What do you do with NUMA?

Discussion of chess software programming and technical issues.

Moderators: hgm, Rebel, chrisw

zullil
Posts: 6442
Joined: Tue Jan 09, 2007 12:31 am
Location: PA USA
Full name: Louis Zulli

Re: What do you do with NUMA?

Post by zullil »

bob wrote:
mar wrote:
mcostalba wrote:
mcostalba wrote: Is not so simple:
I explain better, our aim is to set the thread affinity to different physical cores, so I need to know if CPUX is on a different core than CPUY
I see, I thought you only need to detect HT.

Aren't the logical cores interleaved? Like each two logical cores are 1 physical (at least affinity on Windows seems to work this way, also mentioned in one othe links you sent)
This assumption might not hold in the future though...
I have seen the following:

10 physical cores. With HT enabled, you get 20 logical cores, numbered 0-19. Which share a core?

(1) 0 and 1, 2 and 3, etc.

(2) 0 and 10, 1 and 11, etc.

BOTH happen. And of course, then there is IBM with 20 logical cores per physical core.

And once upon a time, when there was a non-power-of-two number of physical cores, all bets were off in both linux and windows.
For example, with two xeons each having eight physical cores, and hyperthreading enabled in BIOS (so 16 logical cores per node):

Code: Select all

~$ numactl -H
available: 2 nodes (0-1)
node 0 cpus: 0 1 2 3 4 5 6 7 16 17 18 19 20 21 22 23
node 0 size: 15992 MB
node 0 free: 8455 MB
node 1 cpus: 8 9 10 11 12 13 14 15 24 25 26 27 28 29 30 31
node 1 size: 16125 MB
node 1 free: 8229 MB
node distances:
node   0   1 
  0:  10  20 
  1:  20  10 
Here the pairings are 0-16, 1-17, ..., 7-23 and 8-24, 9-25, ..., 15-31.

So, for example, "cpu" 0 and "cpu" 16 share one physical core on node 0 (ie, on one of the two xeons).
syzygy
Posts: 5557
Joined: Tue Feb 28, 2012 11:56 pm

Re: What do you do with NUMA?

Post by syzygy »

bob wrote:
mar wrote:
mcostalba wrote:
mcostalba wrote: Is not so simple:
I explain better, our aim is to set the thread affinity to different physical cores, so I need to know if CPUX is on a different core than CPUY
I see, I thought you only need to detect HT.

Aren't the logical cores interleaved?
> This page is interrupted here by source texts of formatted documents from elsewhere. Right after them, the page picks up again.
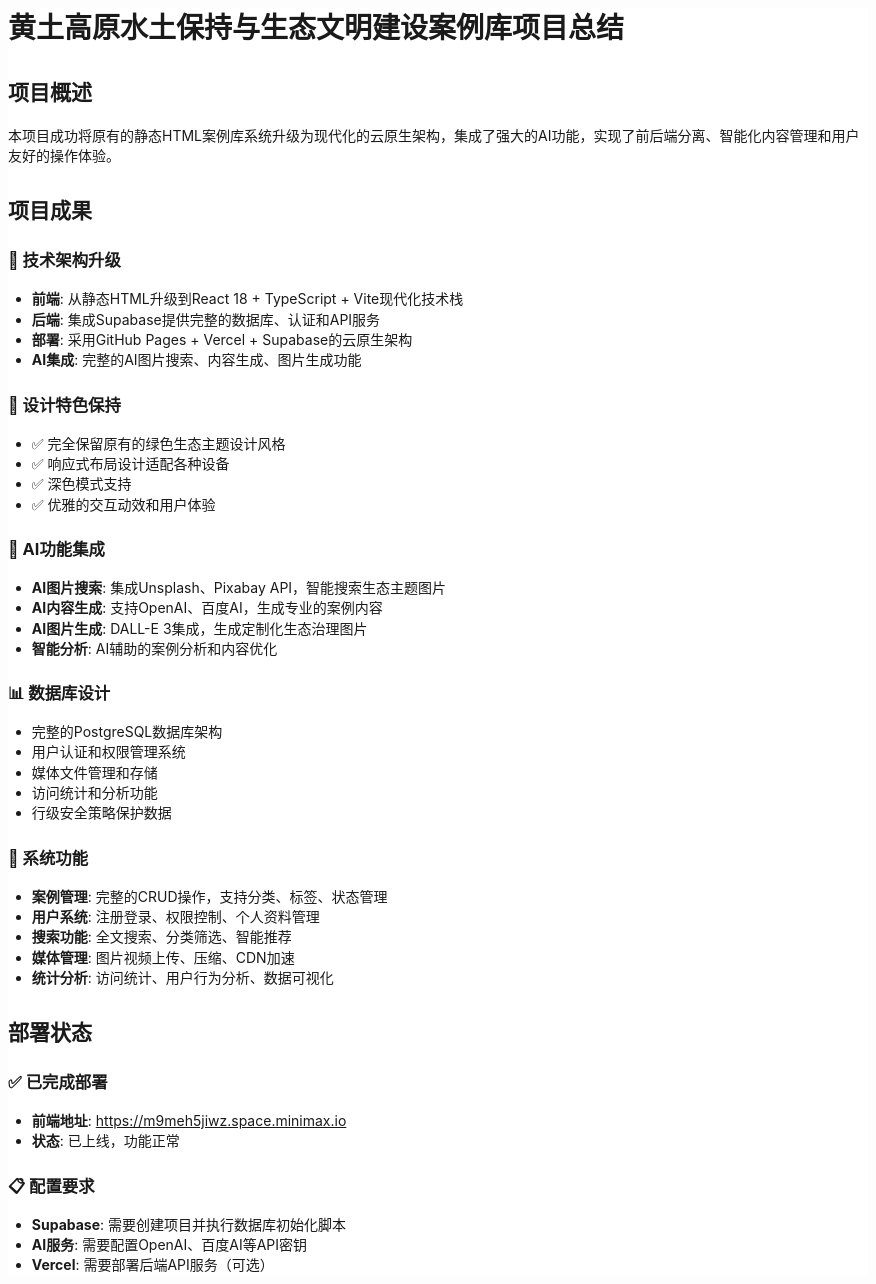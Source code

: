 # 黄土高原水土保持与生态文明建设案例库项目总结

## 项目概述

本项目成功将原有的静态HTML案例库系统升级为现代化的云原生架构，集成了强大的AI功能，实现了前后端分离、智能化内容管理和用户友好的操作体验。

## 项目成果

### 🚀 技术架构升级
- **前端**: 从静态HTML升级到React 18 + TypeScript + Vite现代化技术栈
- **后端**: 集成Supabase提供完整的数据库、认证和API服务
- **部署**: 采用GitHub Pages + Vercel + Supabase的云原生架构
- **AI集成**: 完整的AI图片搜索、内容生成、图片生成功能

### 🎨 设计特色保持
- ✅ 完全保留原有的绿色生态主题设计风格
- ✅ 响应式布局设计适配各种设备
- ✅ 深色模式支持
- ✅ 优雅的交互动效和用户体验

### 🤖 AI功能集成
- **AI图片搜索**: 集成Unsplash、Pixabay API，智能搜索生态主题图片
- **AI内容生成**: 支持OpenAI、百度AI，生成专业的案例内容
- **AI图片生成**: DALL-E 3集成，生成定制化生态治理图片
- **智能分析**: AI辅助的案例分析和内容优化

### 📊 数据库设计
- 完整的PostgreSQL数据库架构
- 用户认证和权限管理系统
- 媒体文件管理和存储
- 访问统计和分析功能
- 行级安全策略保护数据

### 🔧 系统功能
- **案例管理**: 完整的CRUD操作，支持分类、标签、状态管理
- **用户系统**: 注册登录、权限控制、个人资料管理
- **搜索功能**: 全文搜索、分类筛选、智能推荐
- **媒体管理**: 图片视频上传、压缩、CDN加速
- **统计分析**: 访问统计、用户行为分析、数据可视化

## 部署状态

### ✅ 已完成部署
- **前端地址**: https://m9meh5jiwz.space.minimax.io
- **状态**: 已上线，功能正常

### 📋 配置要求
- **Supabase**: 需要创建项目并执行数据库初始化脚本
- **AI服务**: 需要配置OpenAI、百度AI等API密钥
- **Vercel**: 需要部署后端API服务（可选）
Like each two logical cores are 1 physical (at least affinity on Windows seems to work this way, also mentioned in one othe links you sent)
This assumption might not hold in the future though...
I have seen the following:

10 physical cores. With HT enabled, you get 20 logical cores, numbered 0-19. Which share a core?

(1) 0 and 1, 2 and 3, etc.

(2) 0 and 10, 1 and 11, etc.

BOTH happen. And of course, then there is IBM with 20 logical cores per physical core.
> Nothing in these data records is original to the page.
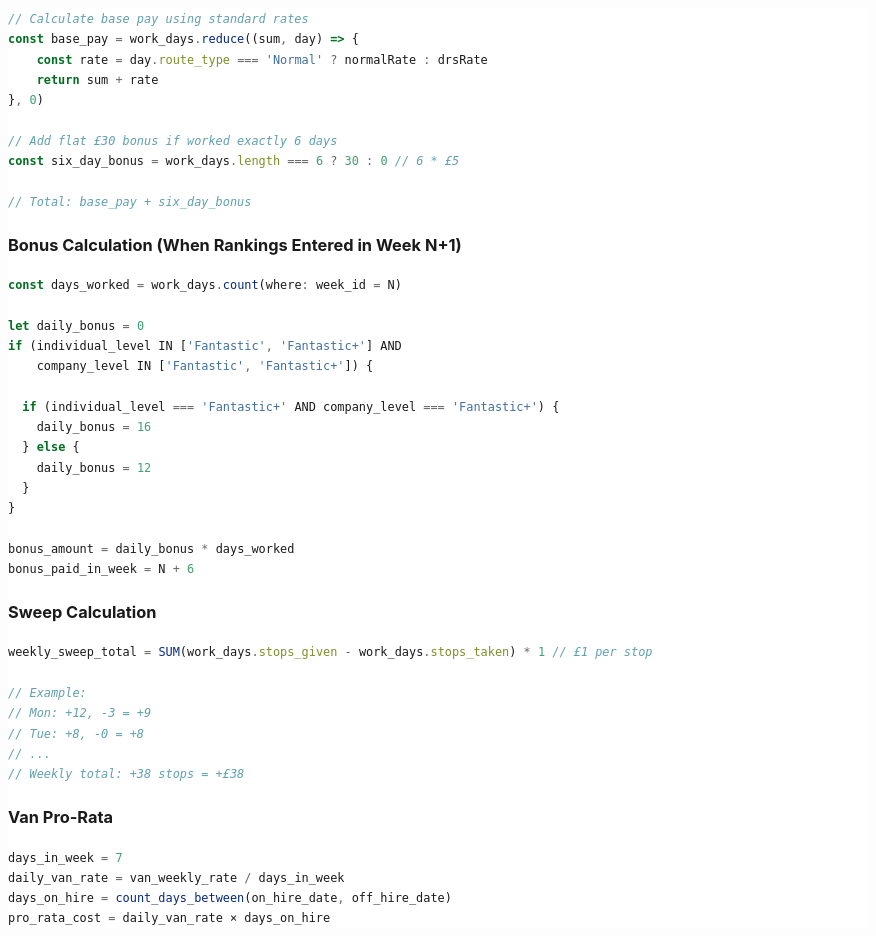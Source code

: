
 ```typescript
// Calculate base pay using standard rates
const base_pay = work_days.reduce((sum, day) => {
	const rate = day.route_type === 'Normal' ? normalRate : drsRate
	return sum + rate
}, 0)

// Add flat £30 bonus if worked exactly 6 days
const six_day_bonus = work_days.length === 6 ? 30 : 0 // 6 * £5

// Total: base_pay + six_day_bonus
```

### Bonus Calculation (When Rankings Entered in Week N+1)

```typescript
const days_worked = work_days.count(where: week_id = N)

let daily_bonus = 0
if (individual_level IN ['Fantastic', 'Fantastic+'] AND
    company_level IN ['Fantastic', 'Fantastic+']) {

  if (individual_level === 'Fantastic+' AND company_level === 'Fantastic+') {
    daily_bonus = 16
  } else {
    daily_bonus = 12
  }
}

bonus_amount = daily_bonus * days_worked
bonus_paid_in_week = N + 6
```

### Sweep Calculation

```typescript
weekly_sweep_total = SUM(work_days.stops_given - work_days.stops_taken) * 1 // £1 per stop

// Example:
// Mon: +12, -3 = +9
// Tue: +8, -0 = +8
// ...
// Weekly total: +38 stops = +£38
```

### Van Pro-Rata

```typescript
days_in_week = 7
daily_van_rate = van_weekly_rate / days_in_week
days_on_hire = count_days_between(on_hire_date, off_hire_date)
pro_rata_cost = daily_van_rate × days_on_hire
```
And once upon a time, when there was a non-power-of-two number of physical cores, all bets were off in both linux and windows.
Fortunately all these details are dealt with by the OS. Unfortunately the interface is different for Windows and Linux, so to cover both you have to do the work twice.

For Windows:
https://github.com/mcostalba/Stockfish/ ... p#L26-L132
This first checks whether the processorgroups API is available (necessary to support >64 logical threads). It then obtains the cpu topology and determines the number of nodes and, for each node, the number of physical cores and the number of logical cores. You can also find out exactly which logical cores are on which nodes and exactly which logical cores correspond to the same physical core.

For Linux:
https://github.com/mcostalba/Stockfish/ ... #L151-L216
This uses libnuma to get similar information. Unfortunately libnuma does not know about hyperthreading, so you need to parse /sys/devices/system/cpu/cpu%d/topology/thread_siblings_list yourself.

My own implementation:
https://github.com/syzygy1/Cfish/blob/m ... .c#L51-L92
for Linux and
https://github.com/syzygy1/Cfish/blob/m ... #L202-L325
for Windows.
petero2
Posts: 684
Joined: Mon Apr 19, 2010 7:07 pm
Location: Sweden
Full name: Peter Osterlund

Re: What do you do with NUMA?

Post by petero2 »

matthewlai wrote:
petero2 wrote:What you write makes perfect sense, but you still get a 30% difference between NUMA and non-NUMA even when 4 cores are left idle (except for OS background activity). In my earlier test in fedora 19 I only saw a 14% difference even when the number of search threads was equal to the number of cores.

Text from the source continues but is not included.